Nun FRAGE (1) ich mich: Haben andere ähnliche Erfahrungen gemacht und wie geht ihr damit um (vielleicht auch in der Band)?
Insbesondere bei Berufsmusikern (aber auch sonst) stellt sich mir da die FRAGE (2), ob die Musiker in solch einem Fall ihr "Stilmetier" dann freudig oder frustriert wechseln - was wieder bedeutet, neue Kontakte aufbauen, Renomée etc - oder in den ganz ganz sauren Apfel beißen und bis auf ihre alten Tage dann z.B. Metal spielen, weil sie da einen Namen haben und halt gebucht werden, oder aber ob sie zweigleisig fahren (können): Das eine als "Grundnahrung", das stilistisch neue als "Seitenprojekt", bis es Geld abwirft.

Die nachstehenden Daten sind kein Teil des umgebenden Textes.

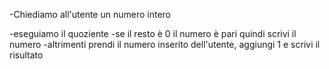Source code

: -Chiediamo all'utente un numero intero

-eseguiamo il quoziente 
	-se il resto è 0 il numero è pari quindi scrivi il numero
	-altrimenti prendi il numero inserito dell'utente, aggiungi 1 e scrivi il risultato
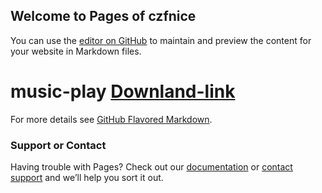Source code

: ## Welcome to Pages of czfnice

You can use the [editor on GitHub](https://github.com/czfnicepages/czfnicepages.github.io/edit/master/index.md) to maintain and preview the content for your website in Markdown files.
# music-play [Downland-link](https://wwa.lanzous.com/i166qe1kaej)

For more details see [GitHub Flavored Markdown](https://guides.github.com/features/mastering-markdown/).

### Support or Contact

Having trouble with Pages? Check out our [documentation](https://help.github.com/categories/github-pages-basics/) or [contact support](mailto:czfnice@foxmail.com?subject=test&cc=抄送人邮箱&subject=主题&body=内容) and we’ll help you sort it out.
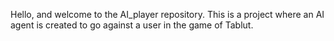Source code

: Hello, and welcome to the AI_player repository.
This is a project where an AI agent is created to 
go against a user in the game of Tablut.

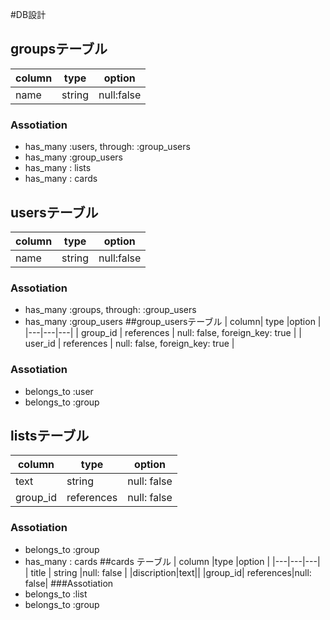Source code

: #DB設計

## groupsテーブル
| column | type  | option  |
|---|---|---|
|  name |  string |  null:false |
### Assotiation
- has_many :users, through: :group_users
- has_many :group_users
- has_many : lists
- has_many : cards

## usersテーブル
|  column | type  | option  |
|---|---|---|
| name  |string  | null:false  |
### Assotiation
- has_many :groups, through: :group_users
- has_many :group_users
##group_usersテーブル
|   column| type  |option   |
|---|---|---|
| group_id  |  references |  null: false, foreign_key: true  |
| user_id  | references  |  null: false, foreign_key: true |
### Assotiation
- belongs_to :user 
- belongs_to :group
## listsテーブル
|  column | type  |option   |
|---|---|---|
|  text|  string | null: false  |
|group_id|references | null: false|
### Assotiation
- belongs_to :group
- has_many : cards
##cards テーブル
|   column |type   |option  |
|---|---|---|
| title |  string |null: false   |
|discription|text||
|group_id| references|null: false|
###Assotiation
- belongs_to :list
- belongs_to :group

Und damit komme ich zum nächsten Punkt, der mir dabei aufgefallen ist. Zu den Zeiten als ich ohne Ende Rockmusik und Metal hörte, war ich bei Schlagzeugspielen sehr auf Fills, Tempo, achtarmiges Krakenspiel fixiert. Viele Toms und viele Becken waren super, Doppelbassdrum sowieso. Trommelgewitter à la Igor Cavalera (Sepultura), ja, das hatte was. Und nun?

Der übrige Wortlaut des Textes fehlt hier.